- Everyone’s favourite celebrity chef, Anthony Bourdain, is getting his own A24 biopic, Tony, starring Dominic Sessa, Emilia Jones, Leo Woodall, and Antonio Banderas.
- The film charts Bourdain’s early life as a 19-year-old, before he became famous, as he learned to cook at a restaurant on Cape Cod.
- Tony is set to arrive in theatres in August this year.
Eight years after his death, Anthony Bourdain is finally getting the silver screen treatment, and if the first trailer is anything to go by, it’s going to be well worth the wait.

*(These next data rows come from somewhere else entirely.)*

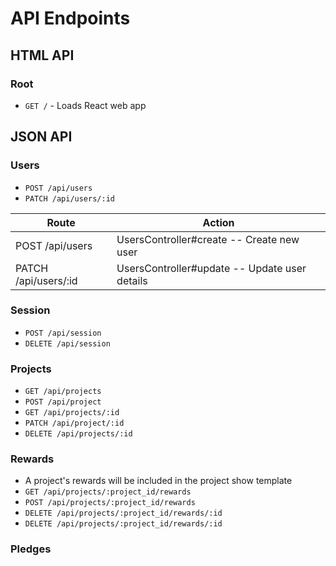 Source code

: # API Endpoints

## HTML API

### Root
- `GET /` - Loads React web app

## JSON API

### Users
- `POST /api/users`       <!-- UsersController#create -- Create new user -->
- `PATCH /api/users/:id`  <!-- UsersController#update -- Update user details -->

| Route                | Action                                        |
|----------------------|-----------------------------------------------|
| POST /api/users      | UsersController#create -- Create new user     |
| PATCH /api/users/:id | UsersController#update -- Update user details |

### Session
- `POST /api/session`    <!-- SessionsController#create -- Create new session(login) -->
- `DELETE /api/session`  <!-- SessionsController#create -- Delete session(logout) -->

### Projects
- `GET /api/projects`        <!--- ProjectsController#index -- Get all projects --->
- `POST /api/project`        <!--- ProjectsController#create -- Create new project (no new form) -->
- `GET /api/projects/:id`    <!--- ProjectsController#show  -- Get specific project --->
- `PATCH /api/project/:id`   <!--- ProjectsController#update -- Update specific project (no edit form) -->
- `DELETE /api/projects/:id` <!--- ProjectsController#destroy -- Destroy specific project -->

### Rewards
  - A project's rewards will be included in the project show template
- `GET /api/projects/:project_id/rewards`  <!-- RewardsController#index -- Get all rewards for project -->
- `POST /api/projects/:project_id/rewards` <!-- RewardsController#create -- Create new reward for project -->
- `DELETE /api/projects/:project_id/rewards/:id` <!-- RewardsController#destroy -- Delete specific reward for project -->
- `DELETE /api/projects/:project_id/rewards/:id` <!-- RewardsController#patch -- Update specific reward for project -->


### Pledges
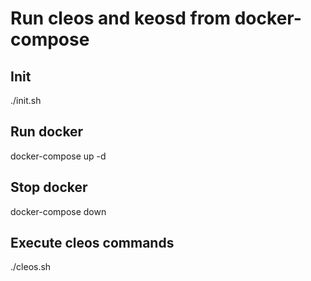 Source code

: # Run cleos and keosd from docker-compose

## Init

./init.sh

## Run docker

docker-compose up -d

## Stop docker

docker-compose down

## Execute cleos commands

./cleos.sh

A24 has unveiled the first look at Tony, a biographical drama starring Dominic Sessa (The Holdovers) as a 19-year-old Bourdain. Directed by Matt Johnson and set in 1976, the film follows a young Bourdain who wants to be a writer but takes a summer job at a Cape Cod restaurant, learning under a Brazilian-born restaurateur played by Antonio Banderas.
With Banderas locked in as a strict, but ultimately loving mentor, the rest of the cast includes Emilia Jones, Leo Woodall, Dagmara Dominczyk, Rich Sommers, and, as something of a wildcard, comedian Stavros Halkias.
RELATED: The Latest Trailer For Christopher Nolan’s ‘The Odyssey’ Is Absolutely Epic

It’s a stacked ensemble for a story that, on paper, covers only a sliver of Bourdain’s life, but that focused restraint will hopefully be the film’s strength as it tells the story of Bourdain’s most formative years.
Rather than cramming decades of a complicated man’s life into two hours, Tony locks in on a single summer that was the moment a restless young man found his calling in the kitchen.
“It’s a story about a young man who’s f–ing up and figuring it out,” Sessa told i-D. “That was incredibly relatable to me, and the main reason I wanted to do it.”

For die-hard Bourdain fans who believe a film like this would have gone against the late chef’s wishes, the Tony biopic does have the blessing of his estate, publishing a statement of support, which reads:
“We chose to support Tony because it is not a standard biopic and doesn’t attempt to summarise a life. Guided by the vision of director Matt Johnson, the film depicts one transformative summer in 1975 in Provincetown, Massachusetts. It is an interpretation, as that part of Tony’s life will always remain somewhat unknown.”
“We appreciate the portrayal of Tony’s complexity, his intellectual appetite and his conviction – qualities that eventually took him around the globe and endeared him to so many. We hope this film serves as a reminder that every journey has a start, and that audiences see the beginnings of the man who taught us how to be better explorers on our own paths.”
If the final edit carries the same raw, unsentimental energy as its trailer, Tony could be one of this year’s best films. Tony is set to arrive in theatres in August this year.